Immunolocalization of TGF-beta 1 in human hypertrophic scar and normal dermal tissues.

作者信息

Ghahary A, Shen Y J, Scott P G, Tredget E E

机构信息

Department of Surgery, University of Alberta, Edmonton, Canada.

出版信息

Cytokine. 1995 Feb;7(2):184-90. doi: 10.1006/cyto.1995.1025.

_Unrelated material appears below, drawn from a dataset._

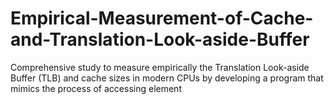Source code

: # Empirical-Measurement-of-Cache-and-Translation-Look-aside-Buffer
Comprehensive study to measure empirically the Translation Look-aside Buffer (TLB) and cache sizes in modern CPUs by developing a program that mimics the process of accessing element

DOI:10.1006/cyto.1995.1025
PMID:7780038
Abstract

Following severe thermal injury and other injuries to the deep dermis of the skin, patients frequently develop hypertrophic scarring (HSc) which is characterized by an over-abundance of extracellular matrix (ECM) proteins including collagen. Our previous work revealed a synchronous elevation in expression of mRNA for transforming growth factor (TGF)-beta 1, type I and type III procollagen in human HSc tissue, suggesting a possible role of locally synthesized TGF-beta 1 in matrix production. In this study the immunoreactive sites of TGF-beta 1 protein in hypertrophic and normal dermal (ND) tissue obtained from the same patients have been determined by an immunoperoxidase staining system. We used two TGF-beta 1-specific rabbit polyclonal antibodies known as anti-LC and anti-CC which were prepared to different synthetic preparations of a peptide corresponding to the first 1-30 amino acids of the amino-terminus of mature TGF-beta 1. These antibodies have affinity for two distinct epitopes of TGF-beta 1. The anti-LC antibody localized TGF-beta 1 to non-proliferating/differentiated epidermal cells, suprabasal keratinocytes in both normal and HSc tissues. The intensity of this staining was significantly higher (150 +/- 26 sq. micron vs 77 +/- 7 sq. micron, n = 5, P < 0.05) in normal tissues compared to HSc tissues. When the anti-CC antibody was used as the primary antibody, intense staining of focal regions was observed in the dermis of HSc tissue, but not in ND tissue obtained from the same patient. These foci contained collagen which was nodular, distributed in whorl-like arrangements and highly enriched with microvessels.(ABSTRACT TRUNCATED AT 250 WORDS)

摘要

在遭受严重热损伤及其他真皮深层损伤后,患者常出现增生性瘢痕(HSc),其特征是包括胶原蛋白在内的细胞外基质(ECM)蛋白过度生成。我们之前的研究表明,人类增生性瘢痕组织中转化生长因子(TGF)-β1、I型和III型前胶原的mRNA表达同步升高,提示局部合成的TGF-β1在基质产生中可能发挥作用。在本研究中,通过免疫过氧化物酶染色系统确定了同一患者增生性和正常真皮(ND)组织中TGF-β1蛋白的免疫反应位点。我们使用了两种TGF-β1特异性兔多克隆抗体,即抗-LC和抗-CC,它们是针对成熟TGF-β1氨基末端前1-30个氨基酸的不同合成肽制备的。这些抗体对TGF-β1的两个不同表位具有亲和力。抗-LC抗体将TGF-β1定位于正常和增生性瘢痕组织中不增殖/分化的表皮细胞、基底上层角质形成细胞。与增生性瘢痕组织相比,正常组织中这种染色强度显著更高(150±26平方微米对77±7平方微米,n = 5,P < 0.05)。当使用抗-CC抗体作为一抗时,在增生性瘢痕组织的真皮中观察到局灶区域的强烈染色,但在同一患者的正常真皮组织中未观察到。这些病灶含有结节状、呈漩涡状排列且富含微血管的胶原蛋白。(摘要截短于250字)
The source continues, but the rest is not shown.